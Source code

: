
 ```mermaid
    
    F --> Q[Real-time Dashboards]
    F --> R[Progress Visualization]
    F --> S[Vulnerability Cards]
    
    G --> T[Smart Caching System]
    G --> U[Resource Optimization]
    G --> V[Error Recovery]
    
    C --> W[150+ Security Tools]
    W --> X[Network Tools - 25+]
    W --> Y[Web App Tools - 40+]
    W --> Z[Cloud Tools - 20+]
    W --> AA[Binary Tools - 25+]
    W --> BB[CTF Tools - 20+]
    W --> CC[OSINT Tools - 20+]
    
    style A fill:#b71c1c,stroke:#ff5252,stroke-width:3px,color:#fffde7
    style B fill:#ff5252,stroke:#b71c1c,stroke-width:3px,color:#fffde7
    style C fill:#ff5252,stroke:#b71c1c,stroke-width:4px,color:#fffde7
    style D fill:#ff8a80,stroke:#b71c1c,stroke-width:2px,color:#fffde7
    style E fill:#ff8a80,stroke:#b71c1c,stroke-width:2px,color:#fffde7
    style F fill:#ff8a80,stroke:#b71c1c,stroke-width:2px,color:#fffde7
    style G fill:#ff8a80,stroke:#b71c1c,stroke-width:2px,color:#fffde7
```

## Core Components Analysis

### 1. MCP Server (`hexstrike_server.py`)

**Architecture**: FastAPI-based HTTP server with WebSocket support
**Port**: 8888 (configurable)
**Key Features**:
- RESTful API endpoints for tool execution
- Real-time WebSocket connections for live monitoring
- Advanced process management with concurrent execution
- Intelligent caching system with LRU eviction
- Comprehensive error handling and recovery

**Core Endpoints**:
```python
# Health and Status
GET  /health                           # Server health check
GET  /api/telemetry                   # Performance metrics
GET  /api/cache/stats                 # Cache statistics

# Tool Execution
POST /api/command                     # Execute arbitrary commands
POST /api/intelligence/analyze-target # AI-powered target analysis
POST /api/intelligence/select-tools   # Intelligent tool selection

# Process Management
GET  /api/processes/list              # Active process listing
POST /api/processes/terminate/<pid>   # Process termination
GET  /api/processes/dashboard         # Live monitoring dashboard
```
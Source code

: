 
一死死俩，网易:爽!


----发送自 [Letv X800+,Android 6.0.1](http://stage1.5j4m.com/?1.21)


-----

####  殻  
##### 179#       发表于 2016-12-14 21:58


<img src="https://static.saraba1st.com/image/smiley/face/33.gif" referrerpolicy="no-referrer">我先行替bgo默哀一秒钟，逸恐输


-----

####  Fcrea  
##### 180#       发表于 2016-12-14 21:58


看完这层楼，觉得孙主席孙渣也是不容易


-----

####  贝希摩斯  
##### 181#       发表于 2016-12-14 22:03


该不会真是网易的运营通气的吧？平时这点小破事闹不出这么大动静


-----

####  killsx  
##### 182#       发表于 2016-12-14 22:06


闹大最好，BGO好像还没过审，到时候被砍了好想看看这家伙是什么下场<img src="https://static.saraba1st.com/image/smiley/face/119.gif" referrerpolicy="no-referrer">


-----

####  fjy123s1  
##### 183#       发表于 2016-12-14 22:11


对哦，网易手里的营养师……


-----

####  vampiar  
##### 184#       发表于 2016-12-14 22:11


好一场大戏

> [Prompt]
Nothing but a number is expected here: the number of lines above that hold the word "WebSocket".

> [Answer for this exercise]
2